En tal sentido, remarcó que “el Estado debe adecuar en un plazo razonable su derecho interno a la Convención Americana sobre Derechos Humanos, de tal forma que las imprecisiones reconocidas por el Estado (supra párrafos 18, 127 y 128) se corrijan para satisfacer los requerimientos de seguridad jurídica y, consecuentemente, no afecten el ejercicio del derecho a la libertad de expresión” (caso “Kimel”, citado, punto resolutivo 11).
Cierto es que en este caso la Corte Interamericana se ha expedido sobre una previsión legal diversa a la que motiva el presente voto. Mas, a riesgo de rasgar el conocimiento que de sus fallos pretende extraerse, es idea del suscripto que los jueces no hemos de encorsetar las decisiones de ese Tribunal Internacional bajo la aparente barrera del particular supuesto atendido, sino comprender, fuera de artificiosos límites, el espíritu que los inspiró. Aquél que, para el caso, nos alerta sobre la necesidad de integrar un examen general sobre la legislación y su adecuación con los derechos elementales.

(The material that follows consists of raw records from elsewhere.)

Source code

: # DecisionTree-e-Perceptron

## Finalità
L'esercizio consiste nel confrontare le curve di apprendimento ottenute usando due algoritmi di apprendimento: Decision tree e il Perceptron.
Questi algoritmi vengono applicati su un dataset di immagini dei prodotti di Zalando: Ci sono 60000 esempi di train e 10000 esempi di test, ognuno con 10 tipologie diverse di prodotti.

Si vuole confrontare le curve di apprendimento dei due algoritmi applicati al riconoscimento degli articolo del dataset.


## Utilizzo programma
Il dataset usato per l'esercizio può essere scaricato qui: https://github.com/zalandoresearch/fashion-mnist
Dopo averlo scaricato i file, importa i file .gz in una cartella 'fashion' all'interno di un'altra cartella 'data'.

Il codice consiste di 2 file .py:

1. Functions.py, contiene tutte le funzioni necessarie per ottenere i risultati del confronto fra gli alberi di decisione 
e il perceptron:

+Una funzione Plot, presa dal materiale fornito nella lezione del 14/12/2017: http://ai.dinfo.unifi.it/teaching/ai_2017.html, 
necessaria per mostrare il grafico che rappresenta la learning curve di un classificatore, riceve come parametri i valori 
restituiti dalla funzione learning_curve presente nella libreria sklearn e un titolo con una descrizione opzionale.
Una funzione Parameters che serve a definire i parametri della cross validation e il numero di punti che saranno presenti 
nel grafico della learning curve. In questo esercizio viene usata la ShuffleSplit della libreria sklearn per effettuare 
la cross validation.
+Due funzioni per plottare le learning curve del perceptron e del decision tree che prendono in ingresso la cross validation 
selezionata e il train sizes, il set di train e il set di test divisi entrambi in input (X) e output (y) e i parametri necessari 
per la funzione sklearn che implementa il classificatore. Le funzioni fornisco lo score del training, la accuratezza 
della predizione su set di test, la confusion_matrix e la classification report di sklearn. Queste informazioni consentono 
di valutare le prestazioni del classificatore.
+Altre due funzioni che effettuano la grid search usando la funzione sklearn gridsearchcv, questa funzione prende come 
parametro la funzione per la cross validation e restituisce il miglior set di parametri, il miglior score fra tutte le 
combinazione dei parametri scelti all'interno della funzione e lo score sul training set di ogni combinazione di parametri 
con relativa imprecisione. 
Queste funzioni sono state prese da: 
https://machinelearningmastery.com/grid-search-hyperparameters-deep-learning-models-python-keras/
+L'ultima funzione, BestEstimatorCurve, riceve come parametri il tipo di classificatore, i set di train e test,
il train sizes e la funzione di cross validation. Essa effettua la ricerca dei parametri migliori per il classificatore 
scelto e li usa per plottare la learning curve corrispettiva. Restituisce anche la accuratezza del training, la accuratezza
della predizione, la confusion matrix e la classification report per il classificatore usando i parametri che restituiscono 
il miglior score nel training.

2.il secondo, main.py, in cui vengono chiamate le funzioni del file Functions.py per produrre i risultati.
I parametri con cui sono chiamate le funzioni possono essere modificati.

En consecuencia, la tarea que nos sugiere realizar la Corte Interamericana debe atender, entonces, a la posible ilegitimidad de otras disposiciones que puedan hallarse en pugna con los Derechos Humanos. Y claro ejemplo de ello sería, invariablemente, el de la tan debatida figura de la tenencia de estupefacientes para consumo personal.
Un tipo penal que, ante sus tantas veces auspiciado conflicto con el art. 19 C.N., exige, bajo los influjos del caso “Kimel”, ser examinado por los Tribunales argentinos. Una tarea que no sólo no puede esperar una decisión específica del Tribunal Interamericano sino que, por lo demás, ello ha de evitarse a fin de no incurrir en una responsabilidad derivada del incumplimiento de las dignas metas que la Nación ha asumido. Compromisos que, lejos de inaugurar senderos antes inexplorados o que dieran nacimiento a nuevos derechos, no ha sino acorazado los ya existentes.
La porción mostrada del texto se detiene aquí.